Wybuchy i strzały przy torach w Lubomi
Teren przy dawnej stacji kolejowej w Lubomi-Tajchowie został opanowany przez grupy rekonstrukcyjne, które przygotowały inscenizację bitwy bukowsko-olzańskiej.
W niedzielę w Lubomi-Tajchowie, przy torach w pobliżu nieistniejącej już stacji kolejowej, odbył się festyn powstańczy. Głównym punktem programu była rekonstrukcja bitwy bukowsko-olzańskiej z III powstania śląskiego. - Mamy nadzieję, że wszystkim się podobało. Było treściwie i dynamicznie. Zależy nam, by nasze krótkie pokazy zachęcały ludzi do poznawania historii oraz do tego, by sięgali po książki i szukali prawdy o tym, co było - mówi Kazimierz Piechaczek, prezes GRH "Powstaniec Śląski" z Wodzisławia.

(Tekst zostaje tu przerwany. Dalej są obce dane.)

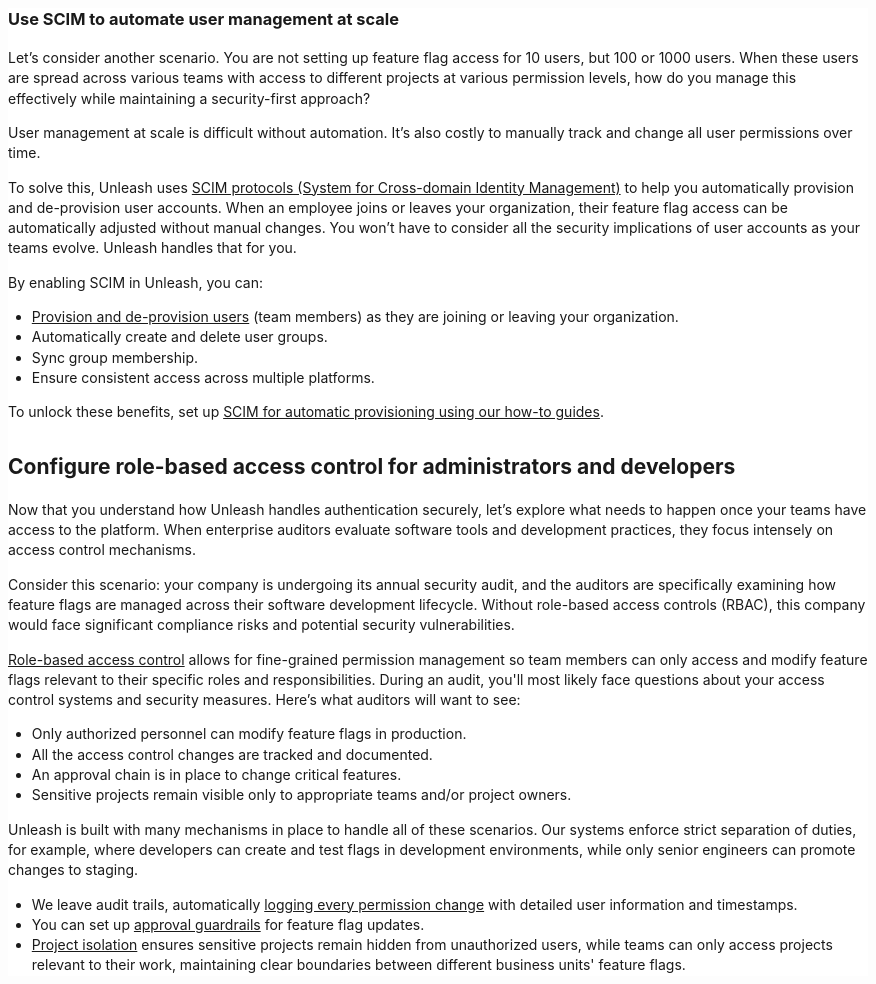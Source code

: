 ### Use SCIM to automate user management at scale

Let’s consider another scenario. You are not setting up feature flag access for 10 users, but 100 or 1000 users. When these users are spread across various teams with access to different projects at various permission levels, how do you manage this effectively while maintaining a security-first approach?

User management at scale is difficult without automation. It’s also costly to manually track and change all user permissions over time.

To solve this, Unleash uses [SCIM protocols (System for Cross-domain Identity Management)](https://scim.cloud/) to help you automatically provision and de-provision user accounts. When an employee joins or leaves your organization, their feature flag access can be automatically adjusted without manual changes. You won’t have to consider all the security implications of user accounts as your teams evolve. Unleash handles that for you.

By enabling SCIM in Unleash, you can:

-   [Provision and de-provision users](/reference/scim) (team members) as they are joining or leaving your organization.
-   Automatically create and delete user groups.
-   Sync group membership.
-   Ensure consistent access across multiple platforms.

To unlock these benefits, set up [SCIM for automatic provisioning using our how-to guides](/how-to/provisioning).

## Configure role-based access control for administrators and developers

Now that you understand how Unleash handles authentication securely, let’s explore what needs to happen once your teams have access to the platform. When enterprise auditors evaluate software tools and development practices, they focus intensely on access control mechanisms.

Consider this scenario: your company is undergoing its annual security audit, and the auditors are specifically examining how feature flags are managed across their software development lifecycle. Without role-based access controls (RBAC), this company would face significant compliance risks and potential security vulnerabilities.

[Role-based access control](/reference/rbac) allows for fine-grained permission management so team members can only access and modify feature flags relevant to their specific roles and responsibilities. During an audit, you'll most likely face questions about your access control systems and security measures. Here’s what auditors will want to see:

-   Only authorized personnel can modify feature flags in production.
-   All the access control changes are tracked and documented.
-   An approval chain is in place to change critical features.
-   Sensitive projects remain visible only to appropriate teams and/or project owners.

Unleash is built with many mechanisms in place to handle all of these scenarios. Our systems enforce strict separation of duties, for example, where developers can create and test flags in development environments, while only senior engineers can promote changes to staging.

-   We leave audit trails, automatically [logging every permission change](#audit-manual-and-automated-events-in-unleash) with detailed user information and timestamps.
-   You can set up [approval guardrails](#use-a-change-management-workflow-for-auditing) for feature flag updates.
-   [Project isolation](/reference/project-collaboration-mode) ensures sensitive projects remain hidden from unauthorized users, while teams can only access projects relevant to their work, maintaining clear boundaries between different business units' feature flags.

W inscenizacji wzięły udział grupy rekonstrukcyjne: GRH Powstaniec Śląski z Wodzisławia Śląskiego, SRH Helle Berg z Opatowa, Najemnicy Bocheńscy z Nowego Wiśnicza, GRH 18. Kołobrzeski z Rybnika, grupa rekonstrukcyjna z Bielska-Białej oraz indywidualnie Roman Goik i Roman Rzepecki.
Uczestnicy festynu mogli też zobaczyć spektakl „Romeo i Julia po śląsku” w wykonaniu grupy teatralnej z Połomi oraz występy grup artystycznych GOK w Lubomi.